Truth be told, I don't like Frost all that much. I have a feeling if he was my next door neighbor, I wouldn't be all that happy. He's grumpy and cantankerous and, beneath his simplicity, he's surprisingly difficult to figure out.
Kerry and I sat on Frost's porch a couple of years ago, at the house he lived in up in North Conway . There's a great view of the back of Cannon Mountain and the front of Mount LaFayette -- the north entrance to Franconia Notch. The day we were there, the Notch was experiencing one of those weather-changing-every-five-minutes, going from sun to clouds to rain to drizzle, to sun again. Rinse. And then repeat.
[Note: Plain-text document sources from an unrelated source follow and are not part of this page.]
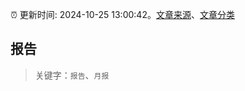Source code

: :alarm_clock: 更新时间: 2024-10-25 13:00:42。[文章来源](/README.md)、[文章分类](/TAGS.md)

## 报告


> 关键字：`报告`、`月报`



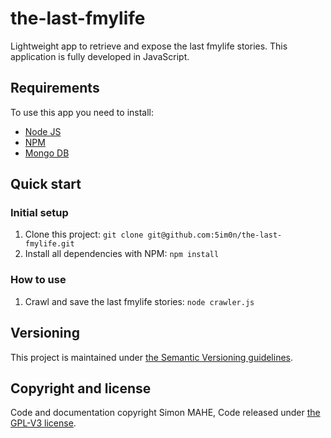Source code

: # the-last-fmylife

Lightweight app to retrieve and expose the last fmylife stories. This application is fully developed in JavaScript.



## Requirements

To use this app you need to install:

 - [Node JS](http://nodejs.org/)
 - [NPM](https://www.npmjs.org/)
 - [Mongo DB](http://www.mongodb.org/)



## Quick start

### Initial setup

1. Clone this project: `git clone git@github.com:5im0n/the-last-fmylife.git`
2. Install all dependencies with NPM: `npm install`

### How to use

1. Crawl and save the last fmylife stories: `node crawler.js`



## Versioning

This project is maintained under [the Semantic Versioning guidelines](http://semver.org/).



## Copyright and license

Code and documentation copyright Simon MAHE, Code released under [the GPL-V3 license](LICENSE).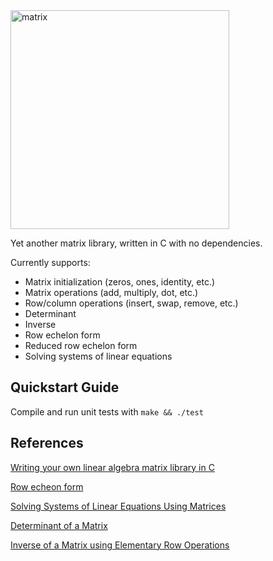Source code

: <img src="https://user-images.githubusercontent.com/39754370/153517332-9997530f-dec1-4736-aa85-f9ea3bcbacce.jpg" alt="matrix" width="350">

Yet another matrix library, written in C with no dependencies.

Currently supports:
- Matrix initialization (zeros, ones, identity, etc.)
- Matrix operations (add, multiply, dot, etc.)
- Row/column operations (insert, swap, remove, etc.)
- Determinant
- Inverse
- Row echelon form
- Reduced row echelon form
- Solving systems of linear equations

## Quickstart Guide

Compile and run unit tests with `make && ./test`

## References

[Writing your own linear algebra matrix library in C][1]

[Row echeon form][2]

[Solving Systems of Linear Equations Using Matrices][3]

[Determinant of a Matrix][4]

[Inverse of a Matrix using Elementary Row Operations][5]


[1]: https://www.andreinc.net/2021/01/20/writing-your-own-linear-algebra-matrix-library-in-c
[2]: https://en.wikipedia.org/wiki/Row_echelon_form
[3]: https://www.mathsisfun.com/algebra/systems-linear-equations-matrices.html
[4]: https://www.mathsisfun.com/algebra/matrix-determinant.html
[5]: https://www.mathsisfun.com/algebra/matrix-inverse-row-operations-gauss-jordan.html
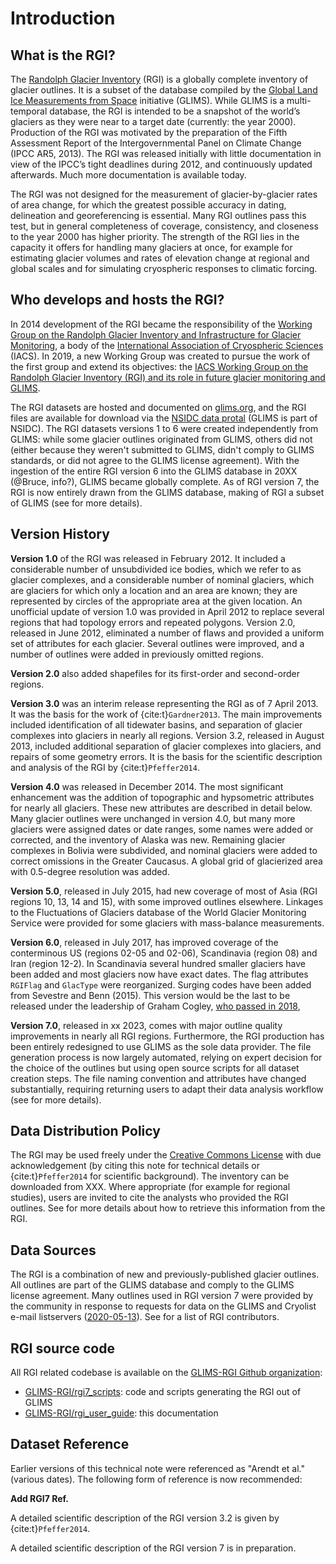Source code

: # Introduction

## What is the RGI?

The [Randolph Glacier Inventory](https://www.glims.org/RGI) (RGI) is a globally complete inventory of glacier outlines. It is a subset of the database compiled by the [Global Land Ice Measurements from Space](https://www.glims.org) initiative (GLIMS). While GLIMS is a multi-temporal database, the RGI is intended to be a snapshot of the world’s glaciers as they were near to a target date (currently: the year 2000). Production of the RGI was motivated by the preparation of the Fifth Assessment Report of the Intergovernmental Panel on Climate Change (IPCC AR5, 2013). The RGI was released initially with little documentation in view of the IPCC’s tight deadlines during 2012, and continuously updated afterwards. Much more documentation is available today.

The RGI was not designed for the measurement of glacier-by-glacier rates of area change, for which the greatest possible accuracy in dating, delineation and georeferencing is essential. Many RGI outlines pass this test, but in general completeness of coverage, consistency, and closeness to the year 2000 has higher priority. The strength of the RGI lies in the capacity it offers for handling many glaciers at once, for example for estimating glacier volumes and rates of elevation change at regional and global scales and for simulating cryospheric responses to climatic forcing.

## Who develops and hosts the RGI?

In 2014 development of the RGI became the responsibility of the [Working Group on the Randolph Glacier Inventory and Infrastructure for Glacier Monitoring](https://cryosphericsciences.org/activities/wg-rgi/), a body of the [International Association of Cryospheric Sciences](https://cryosphericsciences.org) (IACS). In 2019, a new Working Group was created to pursue the work of the first group and extend its objectives: the [IACS Working Group on the Randolph Glacier Inventory (RGI) and its role in future glacier monitoring and GLIMS](https://cryosphericsciences.org/activities/working-groups/rgi-working-group/).

The RGI datasets are hosted and documented on [glims.org](https://www.glims.org/RGI), and the RGI files are available for download via the [NSIDC data protal](https://nsidc.org/data/nsidc-0770) (GLIMS is part of NSIDC). The RGI datasets versions 1 to 6 were created independently from GLIMS: while some glacier outlines originated from GLIMS, others did not (either because they weren't submitted to GLIMS, didn't comply to GLIMS standards, or did not agree to the GLIMS license agreement). With the ingestion of the entire RGI version 6 into the GLIMS database in 20XX (@Bruce, info?), GLIMS became globally complete. As of RGI version 7, the RGI is now entirely drawn from the GLIMS database, making of RGI a subset of GLIMS (see [](04_revisions) for more details).

## Version History

**Version 1.0** of the RGI was released in February 2012. It included a considerable number of unsubdivided ice bodies, which we refer to as glacier complexes, and a considerable number of nominal glaciers, which are glaciers for which only a location and an area are known; they are represented by circles of the appropriate area at the given location. An unofficial update of version 1.0 was provided in April 2012 to replace several regions that had topology errors and repeated polygons. Version 2.0, released in June 2012, eliminated a number of flaws and provided a uniform set of attributes for each glacier. Several outlines were improved, and a number of outlines were added in previously omitted regions. 

**Version 2.0** also added shapefiles for its first-order and second-order regions.

**Version 3.0** was an interim release representing the RGI as of 7 April 2013. It was the basis for the work of {cite:t}`Gardner2013`. The main improvements included identification of all tidewater basins, and separation of glacier complexes into glaciers in nearly all regions. Version 3.2, released in August 2013, included additional separation of glacier complexes into glaciers, and repairs of some geometry errors. It is the basis for the scientific description and analysis of the RGI by {cite:t}`Pfeffer2014`.

**Version 4.0** was released in December 2014. The most significant enhancement was the addition of topographic and hypsometric attributes for nearly all glaciers. These new attributes are described in detail below. Many glacier outlines were unchanged in version 4.0, but many more glaciers were assigned dates or date ranges, some names were added or corrected, and the inventory of Alaska was new. Remaining glacier complexes in Bolivia were subdivided, and nominal glaciers were added to correct omissions in the Greater Caucasus. A global grid of glacierized area with 0.5-degree resolution was added.

**Version 5.0**, released in July 2015, had new coverage of most of Asia (RGI regions 10, 13, 14 and 15), with some improved outlines elsewhere. Linkages to the Fluctuations of Glaciers database of the World Glacier Monitoring Service were provided for some glaciers with mass-balance measurements.

**Version 6.0**, released in July 2017, has improved coverage of the conterminous US (regions 02-05 and 02-06), Scandinavia (region 08) and Iran (region 12-2). In Scandinavia several hundred smaller glaciers have been added and most glaciers now have exact dates. The flag attributes `RGIFlag` and `GlacType` were reorganized. Surging codes have been added from Sevestre and Benn (2015). This version would be the last to be released under the leadership of Graham Cogley, [who passed in 2018](https://www.igsoc.org/j-graham-cogley-1948-2018),

**Version 7.0**, released in xx 2023, comes with major outline quality improvements in nearly all RGI regions. Furthermore, the RGI production has been entirely redesigned to use GLIMS as the sole data provider. The file generation process is now largely automated, relying on expert decision for the choice of the outlines but using open source scripts for all dataset creation steps. The file naming convention and attributes have changed substantially, requiring returning users to adapt their data analysis workflow (see [](04_revisions) for more details).

## Data Distribution Policy

The RGI may be used freely under the [Creative Commons License](https://creativecommons.org/licenses/by/4.0) with due acknowledgement (by citing this note for technical details or {cite:t}`Pfeffer2014` for scientific background). The inventory can be downloaded from XXX. Where appropriate (for example for regional studies), users are invited to cite the analysts who provided the RGI outlines. See [](03_data_decription) for more details about how to retrieve this information from the RGI.

## Data Sources

The RGI is a combination of new and previously-published glacier outlines. All outlines are part of the GLIMS database and comply to the GLIMS license agreement. Many outlines used in RGI version 7 were provided by the community in response to requests for data on the GLIMS and Cryolist e-mail listservers ([2020-05-13](https://lists.cryolist.org/pipermail/cryolist/2020-May/005135.html)). See [](tables/data_sources) for a list of RGI contributors.

## RGI source code

All RGI related codebase is available on the [GLIMS-RGI Github organization](https://github.com/GLIMS-RGI):
- [GLIMS-RGI/rgi7_scripts](https://github.com/GLIMS-RGI/rgi7_scripts): code and scripts generating the RGI out of GLIMS
- [GLIMS-RGI/rgi_user_guide](https://github.com/GLIMS-RGI/rgi_user_guide): this documentation

## Dataset Reference

Earlier versions of this technical note were referenced as "Arendt et al." (various dates). The following form of reference is now recommended: 

**Add RGI7 Ref.**

A detailed scientific description of the RGI version 3.2 is given by {cite:t}`Pfeffer2014`.

A detailed scientific description of the RGI version 7 is in preparation.
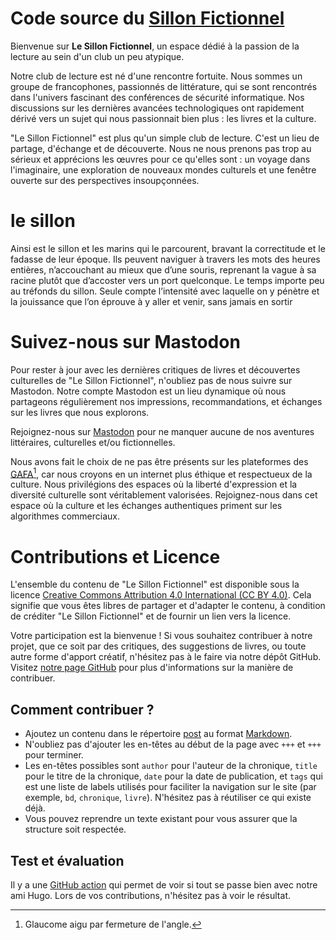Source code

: # Code source du **[Sillon Fictionnel](https://sillon-fictionnel.club/)**

Bienvenue sur **Le Sillon Fictionnel**, un espace dédié à la passion de la lecture au sein d'un club un peu atypique.

Notre club de lecture est né d'une rencontre fortuite. Nous sommes un groupe de francophones, passionnés de littérature, qui se sont rencontrés dans l'univers fascinant des conférences de sécurité informatique. Nos discussions sur les dernières avancées technologiques ont rapidement dérivé vers un sujet qui nous passionnait bien plus : les livres et la culture.

"Le Sillon Fictionnel" est plus qu'un simple club de lecture. C'est un lieu de partage, d'échange et de découverte. Nous ne nous prenons pas trop au sérieux et apprécions les œuvres pour ce qu'elles sont : un voyage dans l'imaginaire, une exploration de nouveaux mondes culturels et une fenêtre ouverte sur des perspectives insoupçonnées.

# le sillon 

Ainsi est le sillon et les marins qui le parcourent, bravant la correctitude et le fadasse de leur époque. Ils peuvent naviguer à travers les mots des heures entières, n’accouchant au mieux que d’une souris, reprenant la vague à sa racine plutôt que d’accoster vers un port quelconque. Le temps importe peu au tréfonds du sillon. Seule compte l’intensité avec laquelle on y pénètre et la jouissance que l’on éprouve à y aller et venir, sans jamais en sortir 


# Suivez-nous sur Mastodon

Pour rester à jour avec les dernières critiques de livres et découvertes culturelles de "Le Sillon Fictionnel", n'oubliez pas de nous suivre sur Mastodon. Notre compte Mastodon est un lieu dynamique où nous partageons régulièrement nos impressions, recommandations, et échanges sur les livres que nous explorons.

Rejoignez-nous sur [Mastodon](https://paperbay.org/@sillon_fictionnel) pour ne manquer aucune de nos aventures littéraires, culturelles et/ou fictionnelles.

Nous avons fait le choix de ne pas être présents sur les plateformes des [GAFA](https://fr.wikipedia.org/wiki/Gafa)[^1], car nous croyons en un internet plus éthique et respectueux de la culture. Nous privilégions des espaces où la liberté d'expression et la diversité culturelle sont véritablement valorisées. Rejoignez-nous dans cet espace où la culture et les échanges authentiques priment sur les algorithmes commerciaux.

# Contributions et Licence

L'ensemble du contenu de "Le Sillon Fictionnel" est disponible sous la licence [Creative Commons Attribution 4.0 International (CC BY 4.0)](https://creativecommons.org/licenses/by/4.0/). Cela signifie que vous êtes libres de partager et d'adapter le contenu, à condition de créditer "Le Sillon Fictionnel" et de fournir un lien vers la licence.

Votre participation est la bienvenue ! Si vous souhaitez contribuer à notre projet, que ce soit par des critiques, des suggestions de livres, ou toute autre forme d'apport créatif, n'hésitez pas à le faire via notre dépôt GitHub. Visitez [notre page GitHub](https://github.com/adulau/sillon-fictionnel) pour plus d'informations sur la manière de contribuer.

## Comment contribuer ?

- Ajoutez un contenu dans le répertoire [post](https://github.com/adulau/sillon-fictionnel/tree/main/content/post) au format [Markdown](https://docs.github.com/en/get-started/writing-on-github/getting-started-with-writing-and-formatting-on-github/basic-writing-and-formatting-syntax).
- N'oubliez pas d'ajouter les en-têtes au début de la page avec `+++` et `+++` pour terminer.
- Les en-têtes possibles sont `author` pour l'auteur de la chronique, `title` pour le titre de la chronique, `date` pour la date de publication, et `tags` qui est une liste de labels utilisés pour faciliter la navigation sur le site (par exemple, `bd`, `chronique`, `livre`). N'hésitez pas à réutiliser ce qui existe déjà.
- Vous pouvez reprendre un texte existant pour vous assurer que la structure soit respectée.

## Test et évaluation

Il y a une [GitHub action](https://github.com/adulau/sillon-fictionnel/actions) qui permet de voir si tout se passe bien avec notre ami Hugo. Lors de vos contributions, n'hésitez pas à voir le résultat.

[^1]: Glaucome aigu par fermeture de l'angle.
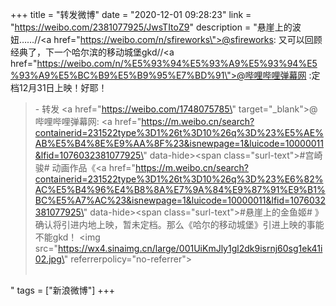 +++
title = "转发微博"
date = "2020-12-01 09:28:23"
link = "https://weibo.com/2381077925/JwsTItoZ9"
description = "悬崖上的波妞……//<a href=\"https://weibo.com/n/sfireworks\">@sfireworks</a>: 又可以回顾经典了，下一个哈尔滨的移动城堡gkd//<a href=\"https://weibo.com/n/%E5%93%94%E5%93%A9%E5%93%94%E5%93%A9%E5%BC%B9%E5%B9%95%E7%BD%91\">@哔哩哔哩弹幕网</a> :定档12月31日上映！好耶！<br><blockquote> - 转发 <a href=\"https://weibo.com/1748075785\" target=\"_blank\">@哔哩哔哩弹幕网</a>: <a href=\"https://m.weibo.cn/search?containerid=231522type%3D1%26t%3D10%26q%3D%23%E5%AE%AB%E5%B4%8E%E9%AA%8F%23&isnewpage=1&luicode=10000011&lfid=1076032381077925\" data-hide><span class=\"surl-text\">#宫崎骏#</span></a> 动画作品《<a href=\"https://m.weibo.cn/search?containerid=231522type%3D1%26t%3D10%26q%3D%23%E6%82%AC%E5%B4%96%E4%B8%8A%E7%9A%84%E9%87%91%E9%B1%BC%E5%A7%AC%23&isnewpage=1&luicode=10000011&lfid=1076032381077925\" data-hide><span class=\"surl-text\">#悬崖上的金鱼姬#</span></a> 》确认将引进内地上映，暂未定档。那么《哈尔的移动城堡》引进上映的事能不能gkd！ <img src=\"https://wx4.sinaimg.cn/large/001UiKmJly1gl2dk9isrnj60sg1ek41i02.jpg\" referrerpolicy=\"no-referrer\"><br><br></blockquote>"
tags = ["新浪微博"]
+++
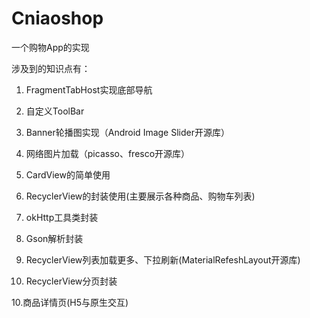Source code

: # Cniaoshop

一个购物App的实现

涉及到的知识点有：

1. FragmentTabHost实现底部导航

2. 自定义ToolBar

3. Banner轮播图实现（Android Image Slider开源库）

4. 网络图片加载（picasso、fresco开源库）

5. CardView的简单使用

6. RecyclerView的封装使用(主要展示各种商品、购物车列表)

7. okHttp工具类封装

8. Gson解析封装

8. RecyclerView列表加载更多、下拉刷新(MaterialRefeshLayout开源库)

9. RecyclerView分页封装

10.商品详情页(H5与原生交互)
Frost called poetry “a momentary stay against confusion.” That is, for a very brief period of time, a poem gives us -- a good poem -- an insight that scatters a little wisdom dust on us. We see the world differently. It's not wild, strange, and random, the Richard Dawkins god-is-illusion world. Things make sense, maybe not complete sense, but certainly enough to make the world seem, at the very least, magnificent in its complex beauty.
Most times, that's all we need.
I can't help but think that Frost's line also applies to worship. After all, what is Sunday morning but a momentary stay against the confusion of the rest of the week? It's the one chance we have to, if not make complete sense of things, then to at least share our humanness with each other. A very smart young man recently told me that he absolutely believed in God (and I believe him), but he was still working on the details.
When I see him next, I will tell him: we are all working on the details. And while we do, every once and a while, something will happen in worship -- in the silence, in a hymn, in a prayer -- that will be a momentary stay against our confusion. Every once and a while, someone will unexpectedly do something so amazingly kind and wonderful that we'll have a momentary stay against confusion. Every once and a while, when we look at the big, flat gold oak leaves, even knowing they will disappear will be a momentary stay against confusion.
Yes, God is in those details. Certainly Robert Frost would be the first to agree with me. We must settle, I'm afraid, for a less-than-complete set of those details.
The stays against confusion are momentary here on earth.